Etabli en 1998 par l'accord de Nouméa, le corps électoral de ce scrutin est gelé, ce qui a pour conséquence, 25 ans plus tard, de priver de droit de vote aux provinciales près d'un électeur sur cinq...
C'est le cas de Sébastien Buchmann, installé en Nouvelle-Calédonie depuis 15 ans. Pour ce chef d'entreprise de 56 ans, le dégel "est une évidence", "c'est le minimum pour des gens qui contribuent à ce pays", dit-il à l'AFP.
Dans l'autre camp, on craint au contraire que le dégel "ne vise qu'à minoriser encore plus le peuple autochtone Kanak", s'inquiète Agnès Kawamoto, 39 ans. Cette indépendantiste, native de Nouvelle-Calédonie, affirme que les parties locales "ont besoin de parler d'abord du contenu d'un accord (institutionnel) global" avant d'aborder le corps électoral. "Pas l'inverse."

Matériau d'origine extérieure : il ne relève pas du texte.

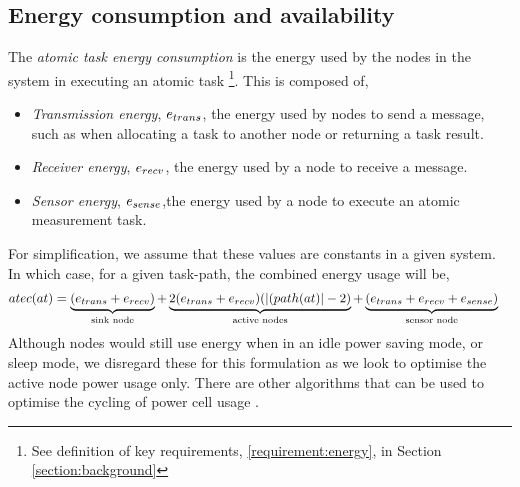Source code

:\subsection{Energy consumption and availability}
\label{section:energy_consumption}

The \textit{atomic task energy consumption} is the energy used by the nodes in the system in executing an atomic task \footnote{See definition of key requirements, \ref{requirement:energy}, in Section \ref{section:background}}. This is composed of,
 \begin{itemize}
 	\item \textit{Transmission energy}, $e_{trans}$, the energy used by nodes to  send a message, such as when allocating a task to another node or returning a task result. 
 	\item \textit{Receiver energy}, $e_{recv}$, the energy used by a node to receive a message. 
 	 \item \textit{Sensor energy}, $e_{sense}$,the energy used by a node to execute an atomic measurement task.
 \end{itemize}
For simplification, we assume that these values are constants in a given system. In which case, for a given task-path, the combined energy usage will be,
\begin{align}
\functionAtomicTaskEnergyConsumptionSignature{}{} 
&= 
\underbrace{(\varTransmissionEnergy{}{} + \varReceiverEnergy{}{})}_{\text{sink node}}
+ \underbrace{
	2 (\varTransmissionEnergy{}{} + \varReceiverEnergy{}{})
 	(\funcSize{(\functionTaskArc{}{}}{} -2)
}_{\text{active nodes}}
+ \underbrace{
	 (
	 	\varTransmissionEnergy{}{}
	 	+ \varReceiverEnergy{}{}
	 	+ \varSensorEnergy{}{}
	 )
 }_{\text{sensor node}}  
\end{align}
Although nodes would still use energy when in an idle power saving mode, or sleep mode, we disregard these for this formulation as we look to optimise the active node power usage only. There are other algorithms that can be used to optimise the cycling of power cell usage \citep{Escolar2014}.

\newcommand{\formalAgentEnergyAvailable}[2]{
	\functionFormal{fae}
	{\setAgents{}{}}
	{\setRealNumbersUnit{}{}}
}
\newcommand{\functionAgentEnergyAvailable}[2]{
	\functionSignature{fae_{\varTime{}{}}}
	{\varAgent{}{}}
}
\newcommand{\functionEnergyVariability}[2]{
	\ifx \\#1\\
	\functionSignature{rev_{\varTime{}{}}}
	{\setAgents{}{}}
	\else
	\functionSignature{rev_{\varTime{}{}}}{#1}
	\fi
}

- Nickel et taxe carburant -
Le vote du Sénat n'est que la première étape d'un parcours parlementaire sinueux pour ce projet de loi constitutionnelle. Il devra ensuite être adopté dans les mêmes termes à l'Assemblée nationale avant d'être approuvé par tous les parlementaires réunis en Congrès à Versailles au début de l'été, aux trois cinquièmes des suffrages exprimés.
Mais ce volet législatif, examiné à 17.000 kilomètres de Nouméa, reste surtout lié à un contexte local très inflammable.
L'avenir institutionnel de la Nouvelle-Calédonie reste en effet toujours en suspens: les négociations entre mouvements indépendantistes et non-indépendantistes sont à l'arrêt depuis plusieurs mois, alors que le prochain scrutin provincial est censé se tenir avant le 15 décembre.
La situation économique est tout aussi sensible, avec une filière nickel en grande difficulté et un projet controversé de "taxe carburant", finalement retiré à la demande du gouvernement calédonien et de son président indépendantiste Louis Mapou après plusieurs jours de blocage des dépôts de carburant.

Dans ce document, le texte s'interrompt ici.